Should you have missed our Intro and Experiment 1: here you go…

Historically, anti-ageing diets are no inventions of the 21st century. However, over the last few decades they have become increasingly scrutinised and, to some extent, democratised. So whether they are based on older traditions (e.g. the so-called Blue Zone diets) or more recent research (e.g. Atkins or Keto) and variations thereof, they promise rejuvenation beyond any potential weight loss. In contrast, some interventions do not offer a comprehensive approach, but only recommend changing certain eating habits, such as avoiding sugar or refined carbohydrates, or consuming certain nutrients, such as berries, nuts, seeds or spices.

There are already a few scientific studies that have demonstrated the positive effects of fasting, caloric restriction, time-restricted feeding as well as the Mediterranean diet on human biological age (cf. e.g., Waziry et al. 2023) − beyond potential weight loss. However, until now, most studies have been carried out on smallish, relatively homogeneous cohorts. Depending on the design of the diet (and the study), it is also difficult to distinguish the effects of caloric restriction versus the influence of certain foods or food groups.
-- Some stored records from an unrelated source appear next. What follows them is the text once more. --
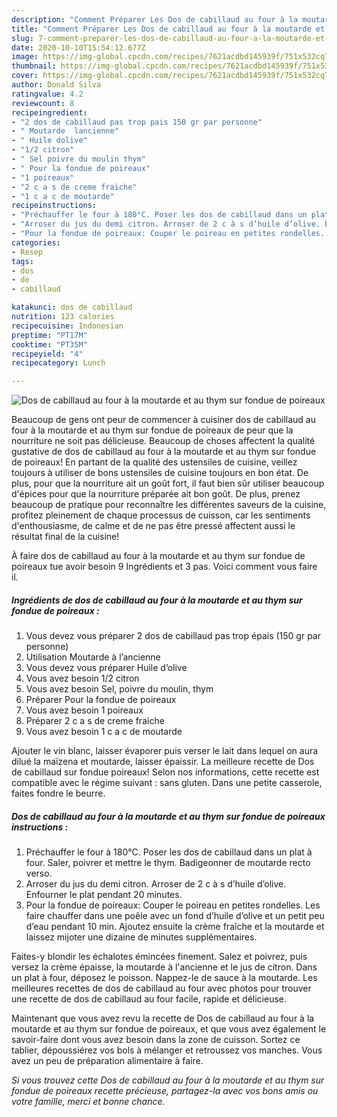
 ```yaml
---
description: "Comment Préparer Les Dos de cabillaud au four à la moutarde et au thym sur fondue de poireaux"
title: "Comment Préparer Les Dos de cabillaud au four à la moutarde et au thym sur fondue de poireaux"
slug: 7-comment-preparer-les-dos-de-cabillaud-au-four-a-la-moutarde-et-au-thym-sur-fondue-de-poireaux
date: 2020-10-10T15:54:12.677Z
image: https://img-global.cpcdn.com/recipes/7621acdbd145939f/751x532cq70/dos-de-cabillaud-au-four-a-la-moutarde-et-au-thym-sur-fondue-de-poireaux-photo-principale-de-la-recette.jpg
thumbnail: https://img-global.cpcdn.com/recipes/7621acdbd145939f/751x532cq70/dos-de-cabillaud-au-four-a-la-moutarde-et-au-thym-sur-fondue-de-poireaux-photo-principale-de-la-recette.jpg
cover: https://img-global.cpcdn.com/recipes/7621acdbd145939f/751x532cq70/dos-de-cabillaud-au-four-a-la-moutarde-et-au-thym-sur-fondue-de-poireaux-photo-principale-de-la-recette.jpg
author: Donald Silva
ratingvalue: 4.2
reviewcount: 8
recipeingredient:
- "2 dos de cabillaud pas trop pais 150 gr par personne"
- " Moutarde  lancienne"
- " Huile dolive"
- "1/2 citron"
- " Sel poivre du moulin thym"
- " Pour la fondue de poireaux"
- "1 poireaux"
- "2 c a s de creme fraiche"
- "1 c a c de moutarde"
recipeinstructions:
- "Préchauffer le four à 180°C. Poser les dos de cabillaud dans un plat à four. Saler, poivrer et mettre le thym. Badigeonner de moutarde recto verso."
- "Arroser du jus du demi citron. Arroser de 2 c à s d’huile d’olive. Enfourner le plat pendant 20 minutes."
- "Pour la fondue de poireaux: Couper le poireau en petites rondelles. Les faire chauffer dans une poêle avec un fond d’huile d’olive et un petit peu d’eau pendant 10 min. Ajoutez ensuite la crème fraîche et la moutarde et laissez mijoter une dizaine de minutes supplémentaires."
categories:
- Resep
tags:
- dos
- de
- cabillaud

katakunci: dos de cabillaud 
nutrition: 123 calories
recipecuisine: Indonesian
preptime: "PT17M"
cooktime: "PT35M"
recipeyield: "4"
recipecategory: Lunch

---
```



![Dos de cabillaud au four à la moutarde et au thym sur fondue de poireaux](https://img-global.cpcdn.com/recipes/7621acdbd145939f/751x532cq70/dos-de-cabillaud-au-four-a-la-moutarde-et-au-thym-sur-fondue-de-poireaux-photo-principale-de-la-recette.jpg)

Beaucoup de gens ont peur de commencer à cuisiner dos de cabillaud au four à la moutarde et au thym sur fondue de poireaux de peur que la nourriture ne soit pas délicieuse. Beaucoup de choses affectent la qualité gustative de dos de cabillaud au four à la moutarde et au thym sur fondue de poireaux! En partant de la qualité des ustensiles de cuisine, veillez toujours à utiliser de bons ustensiles de cuisine toujours en bon état. De plus, pour que la nourriture ait un goût fort, il faut bien sûr utiliser beaucoup d'épices pour que la nourriture préparée ait bon goût. De plus, prenez beaucoup de pratique pour reconnaître les différentes saveurs de la cuisine, profitez pleinement de chaque processus de cuisson, car les sentiments d'enthousiasme, de calme et de ne pas être pressé affectent aussi le résultat final de la cuisine!

<!--inarticleads1-->

À faire dos de cabillaud au four à la moutarde et au thym sur fondue de poireaux tue avoir besoin 9 Ingrédients et 3 pas. Voici comment vous faire il.

##### Ingrédients de dos de cabillaud au four à la moutarde et au thym sur fondue de poireaux :

1. Vous devez vous préparer 2 dos de cabillaud pas trop épais (150 gr par personne)
1. Utilisation  Moutarde à l’ancienne
1. Vous devez vous préparer  Huile d’olive
1. Vous avez besoin 1/2 citron
1. Vous avez besoin  Sel, poivre du moulin, thym
1. Préparer  Pour la fondue de poireaux
1. Vous avez besoin 1 poireaux
1. Préparer 2 c a s de creme fraiche
1. Vous avez besoin 1 c a c de moutarde


Ajouter le vin blanc, laisser évaporer puis verser le lait dans lequel on aura dilué la maïzena et moutarde, laisser épaissir. La meilleure recette de Dos de cabillaud sur fondue poireaux! Selon nos informations, cette recette est compatible avec le régime suivant : sans gluten. Dans une petite casserole, faites fondre le beurre. 

<!--inarticleads2-->

##### Dos de cabillaud au four à la moutarde et au thym sur fondue de poireaux instructions :

1. Préchauffer le four à 180°C. Poser les dos de cabillaud dans un plat à four. Saler, poivrer et mettre le thym. Badigeonner de moutarde recto verso.
1. Arroser du jus du demi citron. Arroser de 2 c à s d’huile d’olive. Enfourner le plat pendant 20 minutes.
1. Pour la fondue de poireaux: Couper le poireau en petites rondelles. Les faire chauffer dans une poêle avec un fond d’huile d’olive et un petit peu d’eau pendant 10 min. Ajoutez ensuite la crème fraîche et la moutarde et laissez mijoter une dizaine de minutes supplémentaires.


Faites-y blondir les échalotes émincées finement. Salez et poivrez, puis versez la crème épaisse, la moutarde à l&#39;ancienne et le jus de citron. Dans un plat à four, déposez le poisson. Nappez-le de sauce à la moutarde. Les meilleures recettes de dos de cabillaud au four avec photos pour trouver une recette de dos de cabillaud au four facile, rapide et délicieuse. 

<!--inarticleads1-->

<p>
Maintenant que vous avez revu la recette de Dos de cabillaud au four à la moutarde et au thym sur fondue de poireaux, et que vous avez également le savoir-faire dont vous avez besoin dans la zone de cuisson. Sortez ce tablier, dépoussiérez vos bols à mélanger et retroussez vos manches. Vous avez un peu de préparation alimentaire à faire.
</p>

<p>
<i>Si vous trouvez cette Dos de cabillaud au four à la moutarde et au thym sur fondue de poireaux recette précieuse, partagez-la avec vos bons amis ou votre famille, merci et bonne chance.</i>
</p>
Moreover, findings remain rather paradoxical in terms of biological ageing: for instance, both carbohydrate-rich and carbohydrate-poor diets can have a positive effect on the biological clock (personal genotype could be playing a salient role here…). Finally, it remains unclear to what extent potential benefits are sustainable over the long-term.

As Matt Kaeberlein put it in an interview with Inverse (19.11.2021) “Diets are the dirtiest drug you can imagine because they are changing thousands of things”. Inverse author goes on to say “What Kaeberlin means is that the things we put— or don’t — put in our bodies do have material effects on our biology from the molecular level up. At the same time, our genetic makeup comes into play, further twisting our personal physiological responses to diet.”  

So, please keep all this in mind when taking a look at our little experiment and using our robust epiAge test (13 CpGs)!

Today’s test person (N=1; M; chronological age: 31,50; height: 175 cm; weight 90 kg, BMI: 29,4) experienced an impressive decline in biological age (over 3 years) while attempting a ketogenic diet over a period of 100 days. The weight loss was no less impressive: he was able to shed 12 kg!  

Graph: epigenetic age deceleration within 100 days on keto-diet

Of course, this is a totally anecdotal finding and we do not explicitly recommend you try to imitate this feat. But we would be very curious to hear if your diet experiments correlate – at least to some extent – with the findings presented here!

Stay tuned for the next epiAge Experience experiment….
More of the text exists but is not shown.